Cet ensemble d’éléments amène à se demander comment l’Afrique peut poursuivre sa trajectoire de croissance tout en assurant un enseignement de qualité et de masse. S’inspirer de modèles adoptés par des pays en développement est une voie, comme nous y invitent certains spécialistes. L’idée d’un chèque éducation, ou « voucher », sur le modèle indien est une piste intéressante, permettant de renforcer la responsabilisation des établissements et des parents, en finançant directement les élèves et non les écoles. De même, opter pour une sorte de « Bolsa Familia » sur le modèle brésilien permettrait de subventionner les produits de première nécessité des familles défavorisées envoyant leurs enfants à l’école.
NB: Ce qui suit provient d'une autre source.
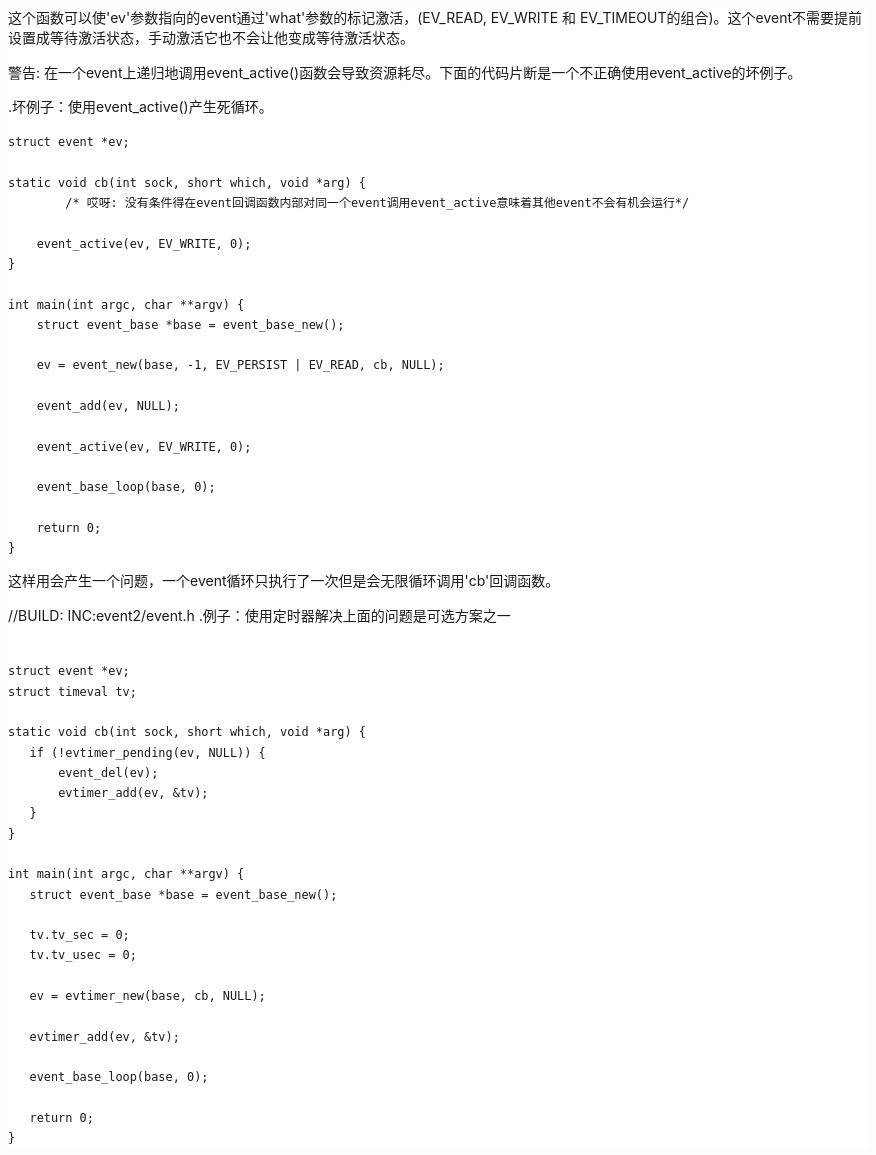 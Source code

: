 这个函数可以使'ev'参数指向的event通过'what'参数的标记激活，(EV_READ, EV_WRITE 和 EV_TIMEOUT的组合)。这个event不需要提前设置成等待激活状态，手动激活它也不会让他变成等待激活状态。

警告: 在一个event上递归地调用event_active()函数会导致资源耗尽。下面的代码片断是一个不正确使用event_active的坏例子。

.坏例子：使用event_active()产生死循环。
```
struct event *ev;

static void cb(int sock, short which, void *arg) {
        /* 哎呀: 没有条件得在event回调函数内部对同一个event调用event_active意味着其他event不会有机会运行*/

	event_active(ev, EV_WRITE, 0);
}

int main(int argc, char **argv) {
	struct event_base *base = event_base_new();

	ev = event_new(base, -1, EV_PERSIST | EV_READ, cb, NULL);

	event_add(ev, NULL);

	event_active(ev, EV_WRITE, 0);

	event_base_loop(base, 0);

	return 0;
}
```

这样用会产生一个问题，一个event循环只执行了一次但是会无限循环调用'cb'回调函数。

//BUILD: INC:event2/event.h
.例子：使用定时器解决上面的问题是可选方案之一
```

struct event *ev;
struct timeval tv;

static void cb(int sock, short which, void *arg) {
   if (!evtimer_pending(ev, NULL)) {
       event_del(ev);
       evtimer_add(ev, &tv);
   }
}

int main(int argc, char **argv) {
   struct event_base *base = event_base_new();

   tv.tv_sec = 0;
   tv.tv_usec = 0;

   ev = evtimer_new(base, cb, NULL);

   evtimer_add(ev, &tv);

   event_base_loop(base, 0);

   return 0;
}
```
Ces propositions démontrent en fin que l’accent mis sur l’éducation va de pair avec le développement économique. C’est toute la stratégie déployée par le Consensus de Pékin et assurée en Afrique par une offre très généreuse : le forum de coopération entre la Chine et l’Afrique de Pékin en novembre 2006 a vu de grandes promesses d’aide (renforcement de la formation de spécialistes africains dans différents secteurs, une assistance pour la mise en place de cent écoles, l’augmentation des bourses aux étudiants africains voulant étudier en Chine, et une offre de formation pour les responsables éducatifs et les directeurs des institutions éducatives majeures). Toutefois, lier étroitement éducation et croissance économique est à questionner. Si l’offre de la Chine est attrayante, l’examen de l’application de son propre modèle sur son territoire invite à s’interroger sur son adéquation pour l’Afrique. Est-ce l’éducation ou le développement économique qui est mis au service de l’autre ? S’il ne s’agit pas de faire ou pas le procès du modèle chinois, il convient en revanche de s’interroger sur le modèle éducatif optimal pour l’Afrique. Ce questionnement, s’il est large et complexe, invite néanmoins à appeler de ses vœux un système africain, prenant en compte les spécificités nationales et panafricaines. L’intégration pleine et fière de l’enjeu agricole dans des formations prestigieuses et démocratiques est une piste, il y a en bien d’autres.